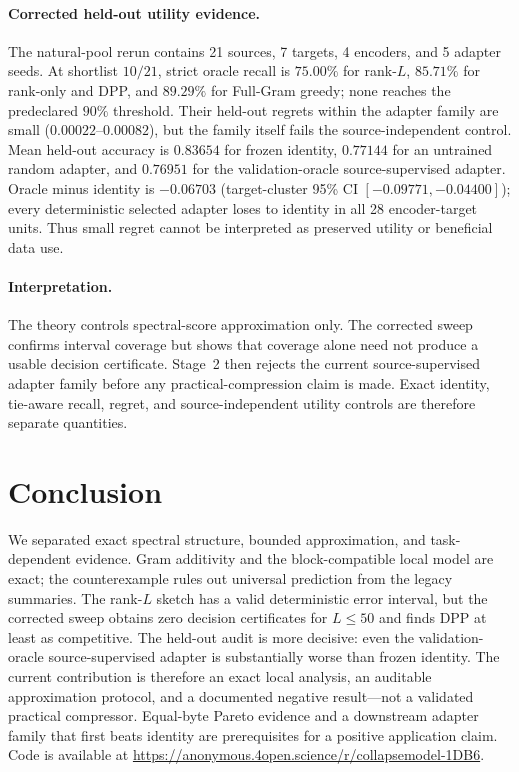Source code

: \documentclass{article}
\begin{document}
\paragraph{Corrected held-out utility evidence.}
The natural-pool rerun contains 21 sources, 7 targets, 4 encoders, and 5
adapter seeds.  At shortlist $10/21$, strict oracle recall is $75.00\%$ for
rank-$L$, $85.71\%$ for rank-only and DPP, and $89.29\%$ for Full-Gram greedy;
none reaches the predeclared $90\%$ threshold.  Their held-out regrets within
the adapter family are small ($0.00022$--$0.00082$), but the family itself
fails the source-independent control.  Mean held-out accuracy is $0.83654$ for
frozen identity, $0.77144$ for an untrained random adapter, and $0.76951$ for
the validation-oracle source-supervised adapter.  Oracle minus identity is
$-0.06703$ (target-cluster 95\% CI $[-0.09771,-0.04400]$); every deterministic
selected adapter loses to identity in all 28 encoder-target units.  Thus small
regret cannot be interpreted as preserved utility or beneficial data use.

\paragraph{Interpretation.}
The theory controls spectral-score approximation only.  The corrected sweep
confirms interval coverage but shows that coverage alone need not produce a
usable decision certificate.  Stage~2 then rejects the current
source-supervised adapter family before any practical-compression claim is
made.  Exact identity, tie-aware recall, regret, and source-independent utility
controls are therefore separate quantities.

\section{Conclusion}
\label{sec:conclusion}

We separated exact spectral structure, bounded approximation, and
task-dependent evidence.  Gram additivity and the block-compatible local model
are exact; the counterexample rules out universal prediction from the legacy
summaries.  The rank-$L$ sketch has a valid deterministic error interval, but
the corrected sweep obtains zero decision certificates for $L\leq50$ and finds
DPP at least as competitive.  The held-out audit is more decisive: even the
validation-oracle source-supervised adapter is substantially worse than frozen
identity.  The current contribution is therefore an exact local analysis, an
auditable approximation protocol, and a documented negative result---not a
validated practical compressor.  Equal-byte Pareto evidence and a downstream
adapter family that first beats identity are prerequisites for a positive
application claim.
Code is available at \url{https://anonymous.4open.science/r/collapsemodel-1DB6}.
\end{document}
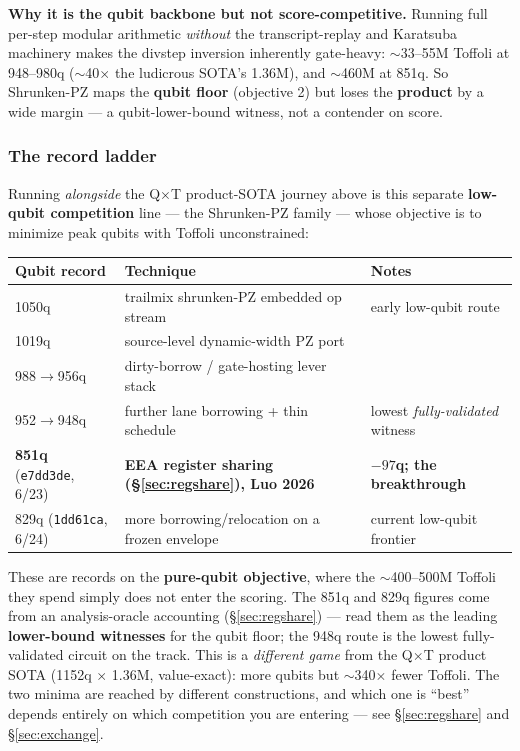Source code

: \documentclass[11pt,a4paper]{article}
\begin{document}
\textbf{Why it is the qubit backbone but not score-competitive.} Running full per-step modular
arithmetic \emph{without} the transcript-replay and Karatsuba machinery makes the divstep inversion
inherently gate-heavy: $\sim$33--55M Toffoli at 948--980q ($\sim$40$\times$ the ludicrous SOTA's
1.36M), and $\sim$460M at 851q. So Shrunken-PZ maps the \textbf{qubit floor} (objective 2) but loses
the \textbf{product} by a wide margin --- a qubit-lower-bound witness, not a contender on score.

\subsubsection{The record ladder}

Running \emph{alongside} the Q$\times$T product-SOTA journey above is this separate \textbf{low-qubit
competition} line --- the Shrunken-PZ family --- whose objective is to minimize peak qubits with
Toffoli unconstrained:

\begin{center}
\begin{tabular}{p{2.6cm}p{6.0cm}p{4.4cm}}
\toprule
\textbf{Qubit record} & \textbf{Technique} & \textbf{Notes} \\
\midrule
1050q & trailmix shrunken-PZ embedded op stream & early low-qubit route \\
1019q & source-level dynamic-width PZ port & \\
988$\to$956q & dirty-borrow / gate-hosting lever stack & \\
952$\to$948q & further lane borrowing + thin schedule & lowest \emph{fully-validated} witness \\
\textbf{851q} (\texttt{e7dd3de}, 6/23) & \textbf{EEA register sharing (\S\ref{sec:regshare}), Luo 2026} & \textbf{$-97$q; the breakthrough} \\
829q (\texttt{1dd61ca}, 6/24) & more borrowing/relocation on a frozen envelope & current low-qubit frontier \\
\bottomrule
\end{tabular}
\end{center}

These are records on the \textbf{pure-qubit objective}, where the $\sim$400--500M Toffoli they spend
simply does not enter the scoring. The 851q and 829q figures come from an analysis-oracle accounting
(\S\ref{sec:regshare}) --- read them as the leading \textbf{lower-bound witnesses} for the qubit
floor; the 948q route is the lowest fully-validated circuit on the track. This is a \emph{different
game} from the Q$\times$T product SOTA (1152q $\times$ 1.36M, value-exact): more qubits but
$\sim$340$\times$ fewer Toffoli. The two minima are reached by different constructions, and which one
is ``best'' depends entirely on which competition you are entering --- see \S\ref{sec:regshare} and
\S\ref{sec:exchange}.
\end{document}
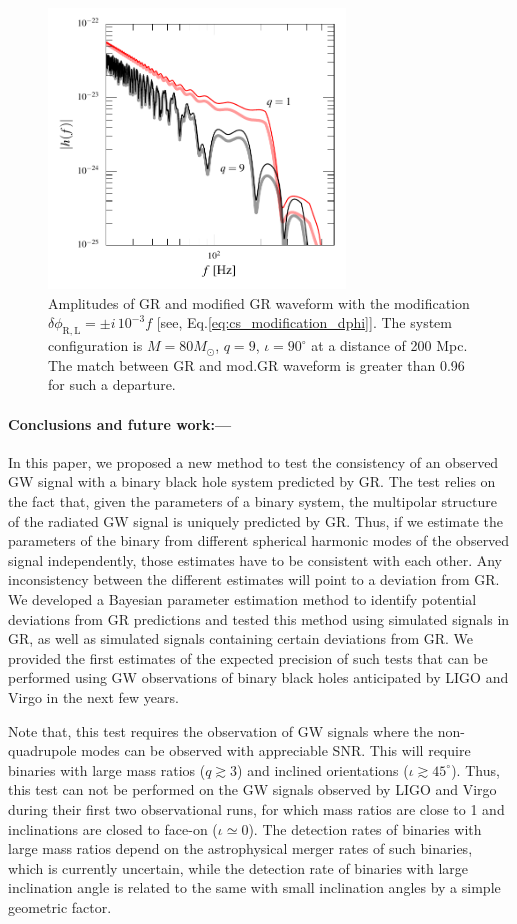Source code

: \documentclass[prl,preprintnumbers,twocolumn,eqsecnum,floatfix,a4paper,nofootinbib,superscriptaddress]{revtex4}
\begin{document}
\begin{figure}[h]
	\includegraphics*[width=3.1in]{figs/mod_GR_waveform.pdf}
	\caption{Amplitudes of GR and modified GR waveform with the modification $\delta \phi_\mathrm{R,L} = \pm i \, 10^{-3} f$ [see, Eq.\eqref{eq:cs_modification_dphi}]. The system configuration is $M = 80 M_{\odot}$, $q = 9$, $\iota=90^{\circ}$ at a distance of 200 Mpc. The match between GR and mod.GR waveform is greater than 0.96 for such a departure.}
\label{fig:mod_gr_waveform}
\end{figure}

\paragraph{Conclusions and future work:---} In this paper, we proposed a new method to test the consistency of an observed GW signal with a binary black hole system predicted by GR. The test relies on the fact that, given the parameters of a binary system, the multipolar structure of the radiated GW signal is uniquely predicted by GR. Thus, if we estimate the parameters of the binary from different spherical harmonic modes of the observed signal independently, those estimates have to be consistent with each other. Any inconsistency between the different estimates will point to a deviation from GR. We developed a Bayesian parameter estimation method to identify potential deviations from GR predictions and tested this method using simulated signals in GR, as well as simulated signals containing certain deviations from GR.  We provided the first estimates of the expected precision of such tests that can be performed using GW observations of binary black holes anticipated by LIGO and Virgo in the next few years. 

Note that, this test requires the observation of GW signals where the non-quadrupole modes can be observed with appreciable SNR. This will require binaries with large mass ratios ($q \gtrsim 3$) and inclined orientations ($\iota \gtrsim 45^{\circ}$). Thus, this test can not be performed on the GW signals observed by LIGO and Virgo during their first two observational runs, for which mass ratios are close to 1 and inclinations are closed to face-on ($\iota \simeq 0$). The detection rates of binaries with large mass ratios depend on the astrophysical merger rates of such binaries, which is currently uncertain, while the detection rate of binaries with large inclination angle is related to the same with small inclination angles by a simple geometric factor. 
\end{document}
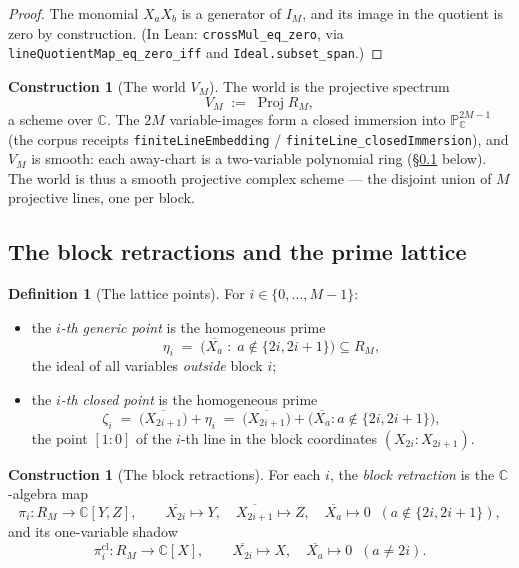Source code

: \documentclass[11pt,a4paper]{article}
\theoremstyle{plain}
\theoremstyle{definition}
\newtheorem{definition}[theorem]{Definition}
\newtheorem{construction}[theorem]{Construction}
\newcommand{\C}{\mathbb{C}}
\newcommand{\PP}{\mathbb{P}}
\newcommand{\Proj}{\operatorname{Proj}}
\begin{document}
\begin{proof}
The monomial $X_aX_b$ is a generator of $I_M$, and its image in the
quotient is zero by construction.  (In Lean:
\texttt{crossMul\_eq\_zero}, via \texttt{lineQuotientMap\_eq\_zero\_iff}
and \texttt{Ideal.subset\_span}.)
\end{proof}

\begin{construction}[The world $V_M$]\label{con:world}
The world is the projective spectrum
\[
V_M \;:=\; \Proj R_M ,
\]
a scheme over $\C$.  The $2M$ variable-images form a closed immersion
into $\PP^{2M-1}_\C$ (the corpus receipts
\texttt{finiteLineEmbedding} / \texttt{finiteLine\_closedImmersion}),
and $V_M$ is smooth: each away-chart is a two-variable polynomial ring
(\S\ref{sec:lattice-charts} below).  The world is thus a smooth
projective complex scheme --- the disjoint union of $M$ projective
lines, one per block.
\end{construction}

\subsection{The block retractions and the prime lattice}
\label{sec:lattice-charts}

\begin{definition}[The lattice points]\label{def:lattice}
For $i \in \{0,\dots,M-1\}$:
\begin{itemize}
\item the \emph{$i$-th generic point} is the homogeneous prime
\[
\eta_i \;=\; \bigl( \overline{X_a} \;:\; a \notin \{2i, 2i+1\} \bigr)
\subseteq R_M ,
\]
the ideal of all variables \emph{outside} block $i$;
\item the \emph{$i$-th closed point} is the homogeneous prime
\[
\zeta_i \;=\; \bigl( \overline{X_{2i+1}} \bigr) + \eta_i
\;=\; \bigl( \overline{X_{2i+1}} \bigr) +
\bigl( \overline{X_a} : a \notin \{2i,2i+1\} \bigr),
\]
the point $[1:0]$ of the $i$-th line in the block coordinates
$(X_{2i}:X_{2i+1})$.
\end{itemize}
\end{definition}

\begin{construction}[The block retractions]\label{con:retraction}
For each $i$, the \emph{block retraction} is the $\C$-algebra map
\[
\pi_i : R_M \longrightarrow \C[Y,Z], \qquad
\overline{X_{2i}} \mapsto Y,\quad
\overline{X_{2i+1}} \mapsto Z,\quad
\overline{X_a} \mapsto 0 \;\; (a \notin \{2i,2i+1\}),
\]
and its one-variable shadow
\[
\pi_i^{\mathrm{cl}} : R_M \to \C[X], \qquad
\overline{X_{2i}} \mapsto X,\quad \overline{X_a} \mapsto 0 \;\;
(a \ne 2i).
\]
\end{construction}
\end{document}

__________________________________________________

Copy every line of the records above that holds the word "different".

floor; the 948q route is the lowest fully-validated circuit on the track. This is a \emph{different
$\sim$340$\times$ fewer Toffoli. The two minima are reached by different constructions, and which one
\paragraph{Conclusions and future work:---} In this paper, we proposed a new method to test the consistency of an observed GW signal with a binary black hole system predicted by GR. The test relies on the fact that, given the parameters of a binary system, the multipolar structure of the radiated GW signal is uniquely predicted by GR. Thus, if we estimate the parameters of the binary from different spherical harmonic modes of the observed signal independently, those estimates have to be consistent with each other. Any inconsistency between the different estimates will point to a deviation from GR. We developed a Bayesian parameter estimation method to identify potential deviations from GR predictions and tested this method using simulated signals in GR, as well as simulated signals containing certain deviations from GR.  We provided the first estimates of the expected precision of such tests that can be performed using GW observations of binary black holes anticipated by LIGO and Virgo in the next few years. 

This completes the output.